Y qué decir de la definitiva eclosión del ferrocarril, ese asombroso caballo de hierro que se anticipaba a la llegada del automóvil, el rey definitivo de la vida moderna.

Si la Revolución Industrial nos trajo una nueva época, el ferrocarril y el cine nos trajeron otra, la de la adoración a la velocidad. Y el ferrocarril, su velocidad, permitía a las tropas prusianas desplazarse con rapidez para derrotar a franceses y austríacos y proclamar el nacimiento de la moderna Alemania en 1871 o a Guerrita sumar tres festejos en un día en tres ciudades distintas. El ferrocarril, qué ironía, que tan importante había sido en la vida del apellido Mazzantini. El ferrocarril veloz para el que trabajó Luis Mazzantini hasta que —¡oh ironía mayor!— se decantó por el toreo, el mayor enemigo de la velocidad, y que, en aquellos años de Lagartijo, Mazzantini y Guerrita, iba atemperando la celeridad de los toros para crear el temple y la lentitud que se convertiría en santo y seña del toreo del siglo XX. La tauromaquia, ante el envite de la modernidad, hubo de adaptarse, y Mazzantini fue, en esa adaptación, un pionero, o tal vez un adelantado. 

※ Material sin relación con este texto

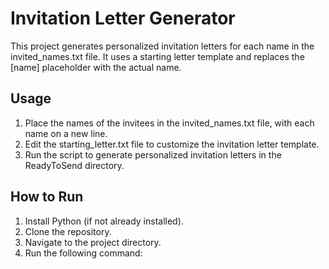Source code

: # Invitation Letter Generator

This project generates personalized invitation letters for each name in the invited_names.txt file. It uses a starting letter template and replaces the [name] placeholder with the actual name.

## Usage

1. Place the names of the invitees in the invited_names.txt file, with each name on a new line.
2. Edit the starting_letter.txt file to customize the invitation letter template.
3. Run the script to generate personalized invitation letters in the ReadyToSend directory.

## How to Run

1. Install Python (if not already installed).
2. Clone the repository.
3. Navigate to the project directory.
4. Run the following command:
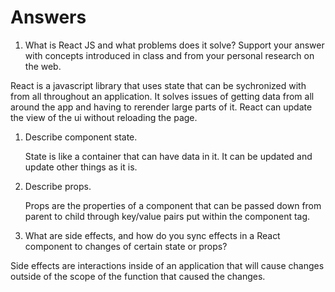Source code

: # Answers

1. What is React JS and what problems does it solve? Support your answer with concepts introduced in class and from your personal research on the web.

  React is a javascript library that uses state that can be sychronized with from all throughout an application. It solves issues of getting data from all around the app and having to rerender large parts of it. React can update the view of the ui without reloading the page.

1. Describe component state.

	State is like a container that can have data in it. It can be updated and update other things as it is.

1. Describe props.

	Props are the properties of a component that can be passed down from parent to child through key/value pairs put within the component tag. 

1. What are side effects, and how do you sync effects in a React component to changes of certain state or props?

  Side effects are interactions inside of an application that will cause changes outside of the scope of the function that caused the changes.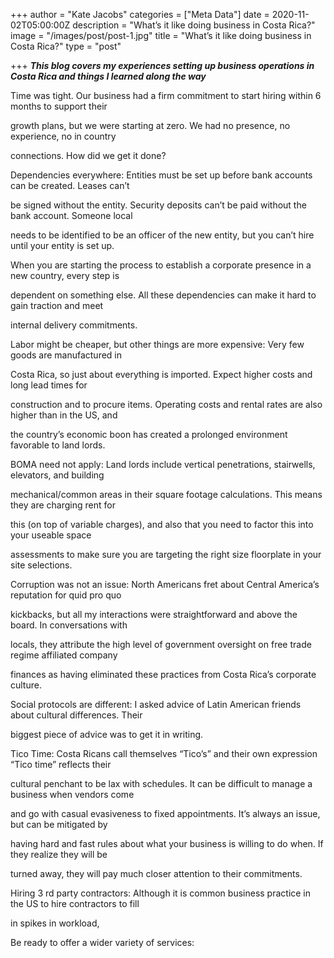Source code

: +++
author = "Kate Jacobs"
categories = ["Meta Data"]
date = 2020-11-02T05:00:00Z
description = "What’s it like doing business in Costa Rica?"
image = "/images/post/post-1.jpg"
title = "What’s it like doing business in Costa Rica?"
type = "post"

+++
**_This blog covers my experiences setting up business operations in Costa Rica and things I learned along the way_** 

Time was tight. Our business had a firm commitment to start hiring within 6 months to support their

growth plans, but we were starting at zero. We had no presence, no experience, no in country

connections. How did we get it done?

Dependencies everywhere: Entities must be set up before bank accounts can be created. Leases can’t

be signed without the entity. Security deposits can’t be paid without the bank account. Someone local

needs to be identified to be an officer of the new entity, but you can’t hire until your entity is set up.

When you are starting the process to establish a corporate presence in a new country, every step is

dependent on something else. All these dependencies can make it hard to gain traction and meet

internal delivery commitments.

Labor might be cheaper, but other things are more expensive: Very few goods are manufactured in

Costa Rica, so just about everything is imported. Expect higher costs and long lead times for

construction and to procure items. Operating costs and rental rates are also higher than in the US, and

the country’s economic boon has created a prolonged environment favorable to land lords.

BOMA need not apply: Land lords include vertical penetrations, stairwells, elevators, and building

mechanical/common areas in their square footage calculations. This means they are charging rent for

this (on top of variable charges), and also that you need to factor this into your useable space

assessments to make sure you are targeting the right size floorplate in your site selections.

Corruption was not an issue: North Americans fret about Central America’s reputation for quid pro quo

kickbacks, but all my interactions were straightforward and above the board. In conversations with

locals, they attribute the high level of government oversight on free trade regime affiliated company

finances as having eliminated these practices from Costa Rica’s corporate culture.

Social protocols are different: I asked advice of Latin American friends about cultural differences. Their

biggest piece of advice was to get it in writing.

Tico Time: Costa Ricans call themselves “Tico’s” and their own expression “Tico time” reflects their

cultural penchant to be lax with schedules. It can be difficult to manage a business when vendors come

and go with casual evasiveness to fixed appointments. It’s always an issue, but can be mitigated by

having hard and fast rules about what your business is willing to do when. If they realize they will be

turned away, they will pay much closer attention to their commitments.

Hiring 3 rd party contractors: Although it is common business practice in the US to hire contractors to fill

in spikes in workload,

Be ready to offer a wider variety of services: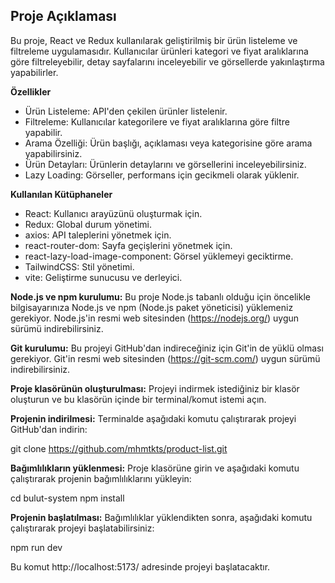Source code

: ## Proje Açıklaması

Bu proje, React ve Redux kullanılarak geliştirilmiş bir ürün listeleme ve filtreleme uygulamasıdır. Kullanıcılar ürünleri kategori ve fiyat aralıklarına göre filtreleyebilir, detay sayfalarını inceleyebilir ve görsellerde yakınlaştırma yapabilirler.

**Özellikler** 
- Ürün Listeleme: API'den çekilen ürünler listelenir.
- Filtreleme: Kullanıcılar kategorilere ve fiyat aralıklarına göre filtre yapabilir.
- Arama Özelliği: Ürün başlığı, açıklaması veya kategorisine göre arama yapabilirsiniz.
- Ürün Detayları: Ürünlerin detaylarını ve görsellerini inceleyebilirsiniz.
- Lazy Loading: Görseller, performans için gecikmeli olarak yüklenir.

**Kullanılan Kütüphaneler** 
- React: Kullanıcı arayüzünü oluşturmak için.
- Redux: Global durum yönetimi.
- axios: API taleplerini yönetmek için.
- react-router-dom: Sayfa geçişlerini yönetmek için.
- react-lazy-load-image-component: Görsel yüklemeyi geciktirme.
- TailwindCSS: Stil yönetimi.
- vite: Geliştirme sunucusu ve derleyici.


**Node.js ve npm kurulumu:**  Bu proje Node.js tabanlı olduğu için öncelikle bilgisayarınıza Node.js ve npm (Node.js paket yöneticisi) yüklemeniz gerekiyor. Node.js'in resmi web sitesinden (https://nodejs.org/) uygun sürümü indirebilirsiniz.

**Git kurulumu:** Bu projeyi GitHub'dan indireceğiniz için Git'in de yüklü olması gerekiyor. Git'in resmi web sitesinden (https://git-scm.com/) uygun sürümü indirebilirsiniz.

**Proje klasörünün oluşturulması:** Projeyi indirmek istediğiniz bir klasör oluşturun ve bu klasörün içinde bir terminal/komut istemi açın.

**Projenin indirilmesi:** Terminalde aşağıdaki komutu çalıştırarak projeyi GitHub'dan indirin:

git clone https://github.com/mhmtkts/product-list.git

**Bağımlılıkların yüklenmesi:** Proje klasörüne girin ve aşağıdaki komutu çalıştırarak projenin bağımlılıklarını yükleyin:

cd bulut-system
npm install

**Projenin başlatılması:** Bağımlılıklar yüklendikten sonra, aşağıdaki komutu çalıştırarak projeyi başlatabilirsiniz:

npm run dev

Bu komut http://localhost:5173/ adresinde projeyi başlatacaktır.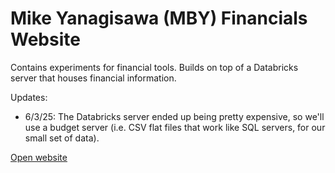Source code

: # Mike Yanagisawa (MBY) Financials Website

Contains experiments for financial tools. Builds on top of a Databricks server that houses financial information. 

Updates:
- 6/3/25: The Databricks server ended up being pretty expensive, so we'll use a budget server (i.e. CSV flat files that work like SQL servers, for our small set of data). 

[Open website](https://mby-dbx-financials.streamlit.app/)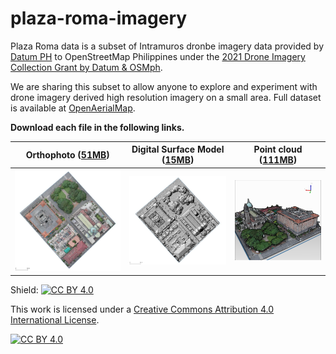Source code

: # plaza-roma-imagery

Plaza Roma data is a subset of Intramuros dronbe imagery data provided by [Datum PH](https://datum.ph/) to OpenStreetMap Philippines under the [2021 Drone Imagery Collection Grant by Datum & OSMph](https://wiki.openstreetmap.org/wiki/Philippines/2021_Drone_Imagery_Collection_Grant_by_Datum_%26_OSMph).

We are sharing this subset to allow anyone to explore and experiment with drone imagery derived high resolution imagery on a small area.  Full dataset is available at [OpenAerialMap](https://map.openaerialmap.org/#/120.97864642739296,14.58711500168072,19/square/132303122000013300/635a05775f1fd800066121e2?resolution=high&_k=eixes5).

**Download each file in the following links.**

Orthophoto ([51MB](https://open-hazards-ph.s3.amazonaws.com/datum/plaza-roma/plaza_roma_ortho.tif.zip)) | Digital Surface Model ([15MB](https://open-hazards-ph.s3.amazonaws.com/datum/plaza-roma/plaza_roma_dsm.tif.zip)) | Point cloud ([111MB](https://open-hazards-ph.s3.amazonaws.com/datum/plaza-roma/plaza_roma.laz.zip))
--|--|--
<img src="plaza_roma_ortho.jpg" width="300" >| <img src="plaza_roma_dsm.jpg" width="300" > | <img src="plaza_roma_laz.jpg" width="250" > 



Shield: [![CC BY 4.0][cc-by-shield]][cc-by]

This work is licensed under a
[Creative Commons Attribution 4.0 International License][cc-by].

[![CC BY 4.0][cc-by-image]][cc-by]

[cc-by]: http://creativecommons.org/licenses/by/4.0/
[cc-by-image]: https://i.creativecommons.org/l/by/4.0/88x31.png
[cc-by-shield]: https://img.shields.io/badge/License-CC%20BY%204.0-lightgrey.svg
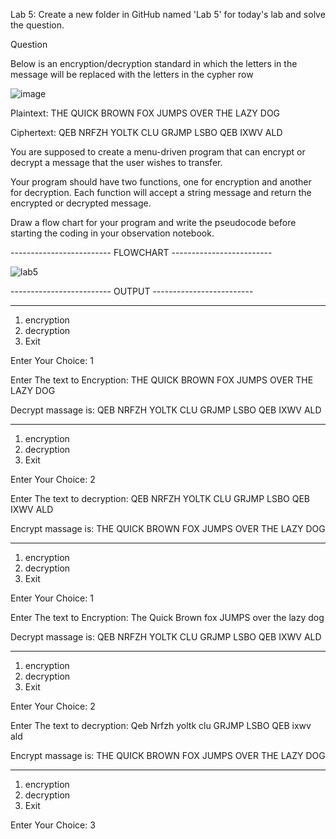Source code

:Lab 5: 
Create a new folder in GitHub named 'Lab 5' for today's lab and solve the question.

Question

Below is an encryption/decryption standard in which the letters in the message will be replaced with the letters in the cypher row

![image](https://user-images.githubusercontent.com/118044162/223022695-407af3df-dde4-4dd7-9d66-3c8bad479f09.png)

Plaintext:  THE QUICK BROWN FOX JUMPS OVER THE LAZY DOG

Ciphertext: QEB NRFZH YOLTK CLU GRJMP LSBO QEB IXWV ALD

You are supposed to create a menu-driven program that can encrypt or decrypt a message that the user wishes to transfer.

Your program should have two functions, one for encryption and another for decryption. Each function will accept a string message and return the encrypted or decrypted message.



Draw a flow chart for your program and write the pseudocode before starting the coding in your observation notebook.

------------------------- FLOWCHART -------------------------

![lab5](https://user-images.githubusercontent.com/118044162/223024161-adb5f498-1714-4c45-8a61-694bf554aeb9.jpg)


------------------------- OUTPUT -------------------------

********************************************
1. encryption
2. decryption
3. Exit

Enter Your Choice: 1

Enter The text to Encryption: THE QUICK BROWN FOX JUMPS OVER THE LAZY DOG

 Decrypt massage is: QEB NRFZH YOLTK CLU GRJMP LSBO QEB IXWV ALD

********************************************
1. encryption
2. decryption
3. Exit

Enter Your Choice: 2

Enter The text to decryption: QEB NRFZH YOLTK CLU GRJMP LSBO QEB IXWV ALD

 Encrypt massage is: THE QUICK BROWN FOX JUMPS OVER THE LAZY DOG

********************************************
1. encryption
2. decryption
3. Exit

Enter Your Choice: 1

Enter The text to Encryption: The Quick Brown fox JUMPS over the lazy dog

 Decrypt massage is: QEB NRFZH YOLTK CLU GRJMP LSBO QEB IXWV ALD

********************************************
1. encryption
2. decryption
3. Exit

Enter Your Choice: 2

Enter The text to decryption: Qeb Nrfzh yoltk clu GRJMP LSBO QEB ixwv ald

 Encrypt massage is: THE QUICK BROWN FOX JUMPS OVER THE LAZY DOG

********************************************
1. encryption
2. decryption
3. Exit

Enter Your Choice: 3

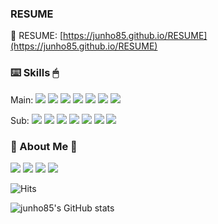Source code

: ### RESUME
📜 RESUME: [https://junho85.github.io/RESUME](https://junho85.github.io/RESUME)

### ⌨️ Skills 🖱

Main: 
![](https://img.shields.io/badge/Kotlin-0095D5?&logo=kotlin&logoColor=white)
![](https://img.shields.io/badge/SpringBoot-6DB33F?logo=Spring&logoColor=white)
![](https://img.shields.io/badge/Java-007396?logo=openjdk&logoColor=white)
![](https://img.shields.io/badge/Python-3766AB?logo=Python&logoColor=white)
![](https://img.shields.io/badge/Mysql-E6B91E?logo=MySql&logoColor=white)
![](https://img.shields.io/badge/Kubernetes-333664?logo=kubernetes&logoColor=white)
![](https://img.shields.io/badge/Javascript-ffb13b?logo=javascript&logoColor=white)

Sub:
![](https://img.shields.io/badge/Flask-000000?logo=flask&logoColor=white)
![](https://img.shields.io/badge/Perl-11B48A?logo=Perl&logoColor=white)
![](https://img.shields.io/badge/C-A8B9CC?logo=C&logoColor=white)
![](https://img.shields.io/badge/css-1572B6?logo=css3&logoColor=white)
![](https://img.shields.io/badge/Django-092E20?logo=Django&logoColor=white)
![](https://img.shields.io/badge/CodeIgniter-DD4814?logo=CodeIgniter&logoColor=white)
![](https://img.shields.io/badge/PHP-777BB4?logo=php&logoColor=white)

### 🤖 About Me 🔋
[![](https://img.shields.io/badge/Blog-11B48A?logo=Bloglovin&logoColor=white&link=https://junho85.pe.kr)](https://junho85.pe.kr)
[![](https://img.shields.io/badge/Instagram-E4405F?logo=Instagram&logoColor=white&link=https://www.instagram.com/junho85gram)](https://www.instagram.com/junho85gram)
[![](https://img.shields.io/badge/Facebook-4267B2?logo=Facebook&logoColor=white&link=https://www.fb.com/junho85)](https://www.fb.com/junho85)
[![](https://img.shields.io/badge/Gmail-d14836?logo=Gmail&logoColor=white&link=junho85@gmail.com)](mailto:junho85@gmail.com)

![Hits](https://hits.seeyoufarm.com/api/count/incr/badge.svg?url=https%3A%2F%2Fgithub.com%2Fjunho85&count_bg=%2379C83D&title_bg=%23555555&icon=&icon_color=%23E7E7E7&title=hits&edge_flat=false)

![junho85's GitHub stats](https://github-readme-stats.vercel.app/api?username=junho85)
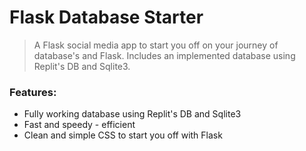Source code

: # Flask Database Starter
> A Flask social media app to start you off on your journey of database's and Flask. Includes an implemented database using Replit's DB and Sqlite3.

### Features:
* Fully working database using Replit's DB and Sqlite3
* Fast and speedy - efficient
* Clean and simple CSS to start you off with Flask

Si a alguien debe achacarse la rareza que se le atribuye a Mazzantini dentro de los toros es al propio gremio de los taurómacos. El sambenito que cargaba Mazzantini era el de ser un hombre culto. Con ello, se adscribía la tauromaquia, como siempre lo había estado, a lo popular, que, por contraste pasaba a ser lo in–culto. La llegada de Mazzantini a los toros no pudo ser más oportuna. En unos momentos en los que Giner de los Ríos y Joaquín Costa proclamaban el llamado regeneracionismo como salvación y europeización de España, la figura de Mazzantini mostraba que los protagonistas de la tauromaquia no eran necesariamente aquellos que, a decir de Costa, no les faltaban «los pulmones para apostrofar a los caballos ensangrentados con más calor, con más entusiasmo, con más crueldad, no digo que los romanos, sino que los antropófagos mismos alrededor de sus prisioneros atravesados en el asador». Frente a aquel espíritu que denunciaba que los males del país, o más bien de sus gentes, estaban encarnados en el espectador de toros, la tauromaquia necesitaba una respuesta o al menos una excusa. No debe olvidarse que tras el cambio del siglo XVIII del toreo caballeresco, protagonizado por aristócratas, al toreo a pie, con el torero del pueblo como adalid, los toros habían quedado definitivamente en lo popular. Aunque la asistencia a las corridas era masiva, lo culto tenía su público en la ópera a la que España era muy aficionada (más wagneriana en Barcelona y más italiana en Madrid) y el teatro. La zarzuela era también considerada un asunto popular y por tanto competencia directa de la corrida de toros. La tauromaquia, ninguneada en ocasiones como algo soez por ser popular, debía encontrar acomodo que la salvase de su mala fama, aunque ella misma no quisiese ser salvada. Casualmente, o no, en la época de Lagartijo, con el que Mazzantini aún alternaría, se empieza a hablar de sus protagonistas como «artistas». Y así, se comenzó a decir que por ver hacer el paseíllo a Lagartijo ya merecía la pena pagar la entrada, algo que un siglo después se diría de Curro Romero. Los revisteros taurinos comenzaron a halagar la gracia del torero, su figura decorosa, sus adornos y su estética, en lugar de centrase en su valentía, desdén por el peligro y rotundo estoconazo. Si bien Mazzantini nunca fue un torero de lo que hoy llamaríamos artista, el aura que le precedía contribuía no poco a sacar los toros de la endogamia de lo popular e in–culto. 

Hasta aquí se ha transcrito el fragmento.